== AVAILABLE DATA ==
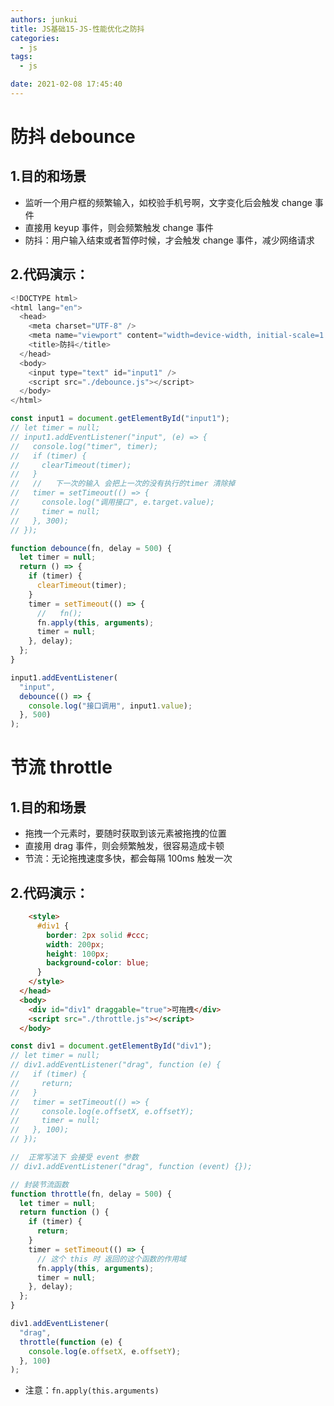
 ```yaml
---
authors: junkui
title: JS基础15-JS-性能优化之防抖
categories:
  - js
tags:
  - js

date: 2021-02-08 17:45:40
---
```


# 防抖 debounce

## 1.目的和场景

- 监听一个用户框的频繁输入，如校验手机号啊，文字变化后会触发 change 事件
- 直接用 keyup 事件，则会频繁触发 change 事件
- 防抖：用户输入结束或者暂停时候，才会触发 change 事件，减少网络请求

## 2.代码演示：

```js
<!DOCTYPE html>
<html lang="en">
  <head>
    <meta charset="UTF-8" />
    <meta name="viewport" content="width=device-width, initial-scale=1.0" />
    <title>防抖</title>
  </head>
  <body>
    <input type="text" id="input1" />
    <script src="./debounce.js"></script>
  </body>
</html>

```

```js
const input1 = document.getElementById("input1");
// let timer = null;
// input1.addEventListener("input", (e) => {
//   console.log("timer", timer);
//   if (timer) {
//     clearTimeout(timer);
//   }
//   //   下一次的输入 会把上一次的没有执行的timer 清除掉
//   timer = setTimeout(() => {
//     console.log("调用接口", e.target.value);
//     timer = null;
//   }, 300);
// });

function debounce(fn, delay = 500) {
  let timer = null;
  return () => {
    if (timer) {
      clearTimeout(timer);
    }
    timer = setTimeout(() => {
      //   fn();
      fn.apply(this, arguments);
      timer = null;
    }, delay);
  };
}

input1.addEventListener(
  "input",
  debounce(() => {
    console.log("接口调用", input1.value);
  }, 500)
);
```

# 节流 throttle

## 1.目的和场景

- 拖拽一个元素时，要随时获取到该元素被拖拽的位置
- 直接用 drag 事件，则会频繁触发，很容易造成卡顿
- 节流：无论拖拽速度多快，都会每隔 100ms 触发一次

## 2.代码演示：

```html
    <style>
      #div1 {
        border: 2px solid #ccc;
        width: 200px;
        height: 100px;
        background-color: blue;
      }
    </style>
  </head>
  <body>
    <div id="div1" draggable="true">可拖拽</div>
    <script src="./throttle.js"></script>
  </body>
```

```js
const div1 = document.getElementById("div1");
// let timer = null;
// div1.addEventListener("drag", function (e) {
//   if (timer) {
//     return;
//   }
//   timer = setTimeout(() => {
//     console.log(e.offsetX, e.offsetY);
//     timer = null;
//   }, 100);
// });

//  正常写法下 会接受 event 参数
// div1.addEventListener("drag", function (event) {});

// 封装节流函数
function throttle(fn, delay = 500) {
  let timer = null;
  return function () {
    if (timer) {
      return;
    }
    timer = setTimeout(() => {
      // 这个 this 时 返回的这个函数的作用域
      fn.apply(this, arguments);
      timer = null;
    }, delay);
  };
}

div1.addEventListener(
  "drag",
  throttle(function (e) {
    console.log(e.offsetX, e.offsetY);
  }, 100)
);
```

- 注意：`fn.apply(this.arguments)`
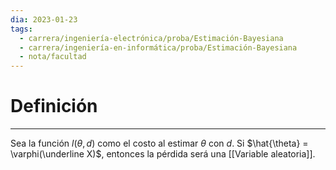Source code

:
 ```yaml
---
dia: 2023-01-23
tags:
  - carrera/ingeniería-electrónica/proba/Estimación-Bayesiana
  - carrera/ingeniería-en-informática/proba/Estimación-Bayesiana
  - nota/facultad
---
```

# Definición
---
Sea la función $l(\theta, d)$ como el costo al estimar $\theta$ con $d$. Si $\hat{\theta} = \varphi(\underline X)$, entonces la pérdida será una [[Variable aleatoria]].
===
= YOUR INSTRUCTIONS =
Show all lines above holding "getElementById".

= TASK ANSWER =
const input1 = document.getElementById("input1");
const div1 = document.getElementById("div1");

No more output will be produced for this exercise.